>>
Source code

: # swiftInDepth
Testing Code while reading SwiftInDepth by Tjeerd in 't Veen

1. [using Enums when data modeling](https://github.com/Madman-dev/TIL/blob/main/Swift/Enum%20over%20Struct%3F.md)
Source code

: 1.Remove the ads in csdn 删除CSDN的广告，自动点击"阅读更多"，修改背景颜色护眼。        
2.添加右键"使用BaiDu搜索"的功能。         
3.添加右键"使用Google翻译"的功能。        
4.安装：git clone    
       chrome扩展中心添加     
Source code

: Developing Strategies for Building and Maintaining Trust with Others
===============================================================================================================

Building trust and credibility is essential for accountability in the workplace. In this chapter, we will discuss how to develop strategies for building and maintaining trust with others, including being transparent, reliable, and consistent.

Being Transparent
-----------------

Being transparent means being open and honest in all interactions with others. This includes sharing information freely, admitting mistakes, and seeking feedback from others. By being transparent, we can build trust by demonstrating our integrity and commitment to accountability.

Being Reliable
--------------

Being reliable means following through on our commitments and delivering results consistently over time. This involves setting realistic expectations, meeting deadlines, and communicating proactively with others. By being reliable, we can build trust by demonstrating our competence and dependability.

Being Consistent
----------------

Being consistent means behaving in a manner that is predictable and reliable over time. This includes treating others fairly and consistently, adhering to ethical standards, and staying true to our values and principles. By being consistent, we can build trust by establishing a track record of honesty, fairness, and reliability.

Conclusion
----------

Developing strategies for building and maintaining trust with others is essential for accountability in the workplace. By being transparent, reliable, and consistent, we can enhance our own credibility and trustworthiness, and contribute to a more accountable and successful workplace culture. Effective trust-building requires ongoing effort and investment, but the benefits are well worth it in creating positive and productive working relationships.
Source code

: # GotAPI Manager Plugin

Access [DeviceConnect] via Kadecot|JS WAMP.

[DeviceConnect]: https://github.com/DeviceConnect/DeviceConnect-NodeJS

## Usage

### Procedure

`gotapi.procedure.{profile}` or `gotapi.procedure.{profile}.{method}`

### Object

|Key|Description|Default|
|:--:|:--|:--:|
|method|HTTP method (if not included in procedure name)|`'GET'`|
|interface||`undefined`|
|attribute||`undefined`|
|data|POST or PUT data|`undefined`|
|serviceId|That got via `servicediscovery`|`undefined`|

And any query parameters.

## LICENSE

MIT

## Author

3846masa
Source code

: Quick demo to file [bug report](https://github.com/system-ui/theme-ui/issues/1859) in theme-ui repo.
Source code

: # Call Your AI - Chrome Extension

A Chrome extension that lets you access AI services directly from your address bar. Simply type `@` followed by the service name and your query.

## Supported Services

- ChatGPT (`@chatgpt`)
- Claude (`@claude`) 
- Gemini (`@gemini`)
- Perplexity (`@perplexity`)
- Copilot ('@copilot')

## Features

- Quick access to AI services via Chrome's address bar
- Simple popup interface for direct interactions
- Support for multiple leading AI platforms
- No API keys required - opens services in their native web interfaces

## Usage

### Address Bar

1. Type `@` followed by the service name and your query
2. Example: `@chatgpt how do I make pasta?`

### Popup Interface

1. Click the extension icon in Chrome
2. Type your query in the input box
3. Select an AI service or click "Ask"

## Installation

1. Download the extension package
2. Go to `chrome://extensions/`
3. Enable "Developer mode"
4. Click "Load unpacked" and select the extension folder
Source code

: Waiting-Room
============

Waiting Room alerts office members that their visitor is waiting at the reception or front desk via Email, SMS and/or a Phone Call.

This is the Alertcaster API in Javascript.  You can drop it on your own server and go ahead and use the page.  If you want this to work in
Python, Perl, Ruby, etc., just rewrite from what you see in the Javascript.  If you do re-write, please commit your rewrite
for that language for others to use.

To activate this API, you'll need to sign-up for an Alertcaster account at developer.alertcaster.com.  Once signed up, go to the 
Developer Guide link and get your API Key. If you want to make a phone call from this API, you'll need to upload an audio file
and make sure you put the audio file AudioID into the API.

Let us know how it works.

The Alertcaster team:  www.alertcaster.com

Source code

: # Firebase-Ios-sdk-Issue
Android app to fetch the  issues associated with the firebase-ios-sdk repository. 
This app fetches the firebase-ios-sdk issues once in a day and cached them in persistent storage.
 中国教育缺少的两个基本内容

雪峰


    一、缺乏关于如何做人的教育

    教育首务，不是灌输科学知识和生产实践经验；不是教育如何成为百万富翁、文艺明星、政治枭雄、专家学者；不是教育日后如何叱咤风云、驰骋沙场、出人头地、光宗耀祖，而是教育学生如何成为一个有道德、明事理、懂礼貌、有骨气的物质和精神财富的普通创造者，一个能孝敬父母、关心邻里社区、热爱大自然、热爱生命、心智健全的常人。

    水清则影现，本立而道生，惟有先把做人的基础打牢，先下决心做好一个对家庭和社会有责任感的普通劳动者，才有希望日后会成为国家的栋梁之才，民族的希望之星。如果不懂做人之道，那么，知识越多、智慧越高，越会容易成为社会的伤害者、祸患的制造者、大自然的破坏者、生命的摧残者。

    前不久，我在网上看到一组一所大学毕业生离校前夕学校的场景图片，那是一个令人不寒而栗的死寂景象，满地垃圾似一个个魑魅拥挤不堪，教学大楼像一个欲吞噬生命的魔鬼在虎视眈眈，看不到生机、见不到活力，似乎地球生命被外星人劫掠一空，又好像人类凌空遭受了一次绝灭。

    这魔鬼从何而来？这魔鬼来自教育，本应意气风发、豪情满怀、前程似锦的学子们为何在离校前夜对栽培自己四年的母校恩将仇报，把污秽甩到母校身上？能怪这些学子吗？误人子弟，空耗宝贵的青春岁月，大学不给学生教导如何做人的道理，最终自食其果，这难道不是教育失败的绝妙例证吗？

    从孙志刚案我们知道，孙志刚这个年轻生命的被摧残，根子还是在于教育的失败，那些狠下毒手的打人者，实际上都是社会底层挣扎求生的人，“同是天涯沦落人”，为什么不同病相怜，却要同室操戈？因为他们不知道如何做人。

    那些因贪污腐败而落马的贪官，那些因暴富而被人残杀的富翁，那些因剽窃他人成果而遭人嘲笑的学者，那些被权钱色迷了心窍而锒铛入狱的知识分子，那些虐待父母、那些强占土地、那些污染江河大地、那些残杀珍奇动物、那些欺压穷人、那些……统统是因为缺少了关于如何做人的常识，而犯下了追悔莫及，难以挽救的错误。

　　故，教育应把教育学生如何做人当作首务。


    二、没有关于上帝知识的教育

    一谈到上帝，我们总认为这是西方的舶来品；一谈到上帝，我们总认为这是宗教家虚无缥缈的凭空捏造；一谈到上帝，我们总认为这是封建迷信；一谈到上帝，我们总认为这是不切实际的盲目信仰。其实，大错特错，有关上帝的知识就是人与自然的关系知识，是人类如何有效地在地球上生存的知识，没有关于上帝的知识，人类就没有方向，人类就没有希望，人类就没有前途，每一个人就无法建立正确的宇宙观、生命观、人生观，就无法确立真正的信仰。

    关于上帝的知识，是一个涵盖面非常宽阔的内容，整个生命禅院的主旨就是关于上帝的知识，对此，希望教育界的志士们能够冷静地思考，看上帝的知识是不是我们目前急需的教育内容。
<<
Read the entries and pick out all lines that include the word "means".

ANSWER TO THE EXERCISE>
Being transparent means being open and honest in all interactions with others. This includes sharing information freely, admitting mistakes, and seeking feedback from others. By being transparent, we can build trust by demonstrating our integrity and commitment to accountability.
Being reliable means following through on our commitments and delivering results consistently over time. This involves setting realistic expectations, meeting deadlines, and communicating proactively with others. By being reliable, we can build trust by demonstrating our competence and dependability.
Being consistent means behaving in a manner that is predictable and reliable over time. This includes treating others fairly and consistently, adhering to ethical standards, and staying true to our values and principles. By being consistent, we can build trust by establishing a track record of honesty, fairness, and reliability.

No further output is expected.